The two dials move together
Picture sketching a smooth hill using only graph-paper steps. With a few coarse steps the sketch is blocky and wrong in places, but it takes almost no ink. Add finer steps and the sketch hugs the hill, at the cost of more ink. The hill is the real data you are trying to capture (its true shape, called the signal), the steps are the levels, and the ink is memory.
Drag the knob below from 1 bit up to 8. Watch the stepped red line close in on the smooth grey one as the error gauge falls, while the memory gauge climbs. The two move in opposite directions, always.
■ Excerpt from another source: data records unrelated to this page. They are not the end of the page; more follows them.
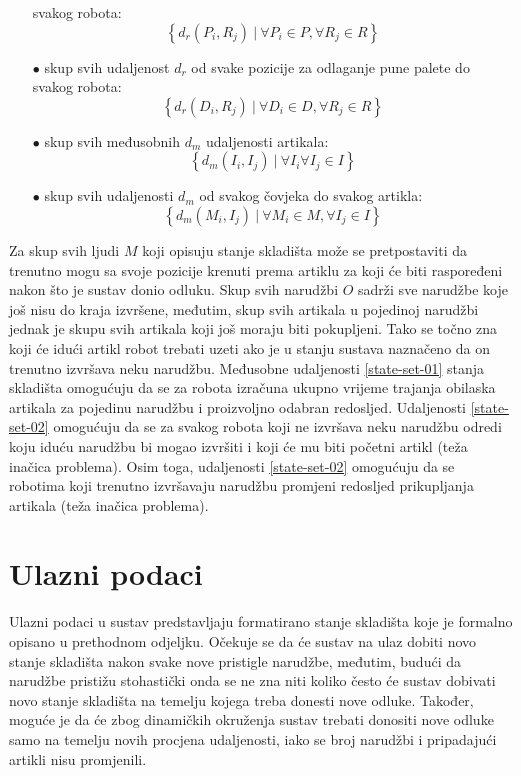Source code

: \documentclass[times, utf8, seminar]{fer}
\begin{document}
\begin{itemize}
                     svakog robota:
                \begin{equation}
                    \left\{d_r(P_i, R_j)\ |\ \forall P_i \in P, \forall R_j \in R\right\}
                \end{equation}
    \item[$\bullet$] skup svih udaljenost $d_r$ od svake pozicije za odlaganje pune palete do
                     svakog robota:
                \begin{equation}
                    \left\{d_r(D_i, R_j)\ |\ \forall D_i \in D, \forall R_j \in R\right\}
                \end{equation}
    \item[$\bullet$] skup svih međusobnih $d_m$ udaljenosti artikala:
                \begin{equation}
                    \left\{d_m(I_i, I_j)\ |\ \forall I_i \forall I_j \in I\right\}
                \end{equation}
    \item[$\bullet$] skup svih udaljenosti $d_m$ od svakog čovjeka do svakog artikla:
                \begin{equation}
                    \left\{d_m(M_i, I_j)\ |\ \forall M_i \in M, \forall I_j \in I\right\}
                \end{equation}
\end{itemize}

Za skup svih ljudi $M$ koji opisuju stanje skladišta može se pretpostaviti da trenutno mogu
sa svoje pozicije krenuti prema artiklu za koji će biti raspoređeni nakon što je sustav
donio odluku. Skup svih narudžbi $O$ sadrži sve narudžbe koje još nisu do kraja izvršene,
međutim, skup svih artikala u pojedinoj narudžbi jednak je skupu svih artikala
koji još moraju biti pokupljeni. Tako se točno zna koji će idući artikl robot trebati
uzeti ako je u stanju sustava naznačeno da on trenutno izvršava neku narudžbu. Međusobne
udaljenosti \ref{state-set-01} stanja skladišta omogućuju da se za robota izračuna ukupno vrijeme
trajanja obilaska artikala za pojedinu narudžbu i proizvoljno odabran redosljed. Udaljenosti
\ref{state-set-02} omogućuju da se za svakog robota koji ne izvršava neku narudžbu odredi
koju iduću narudžbu bi mogao izvršiti i koji će mu biti početni artikl (teža inačica problema).
Osim toga, udaljenosti \ref{state-set-02} omogućuju da se robotima koji trenutno izvršavaju
narudžbu promjeni redosljed prikupljanja artikala (teža inačica problema).

\section{Ulazni podaci}
Ulazni podaci u sustav predstavljaju formatirano stanje skladišta koje je formalno opisano u prethodnom odjeljku.
Očekuje se da će sustav na ulaz dobiti novo stanje skladišta nakon svake nove pristigle narudžbe, međutim,
budući da narudžbe pristižu stohastički onda se ne zna niti koliko često će sustav dobivati
novo stanje skladišta na temelju kojega treba donesti nove odluke. Također, moguće je da će zbog
dinamičkih okruženja sustav trebati donositi nove odluke samo na temelju novih procjena udaljenosti, iako
se broj narudžbi i pripadajući artikli nisu promjenili.
\end{document}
Drag the knob to change how many bits
4 bits = 16 levels · error 0.03
Bits trade directly against error. Spending more bits lowers the average quantization error but raises the memory cost. There is no setting that wins both.
Why the gains taper off
Going from 1 bit to 2 bits is dramatic: the error roughly halves. Going from 7 bits to 8 barely moves the line, because the steps are already finer than the signal's own wobble. This is the shape of almost every quantization curve: big wins early, then diminishing returns. The skill is stopping at the point where one more bit no longer earns its keep.
7 → 8 bits: error barely changes
This is the whole game
Every method in this course, from the simple int8 quantizer to the 2026 research, is a different answer to one question: for a given memory budget, how small can you make the error? A better method is one whose curve sits lower, more accuracy at the same number of bits. To compare them fairly we need a precise way to measure both axes, which is the next lesson.
Key takeaways
Memory and accuracy are a trade: more bits lower the error and raise the cost, never both at once.
The error curve shows big wins for the first few bits, then diminishing returns.
A better quantizer is one whose curve sits lower: less error for the same memory.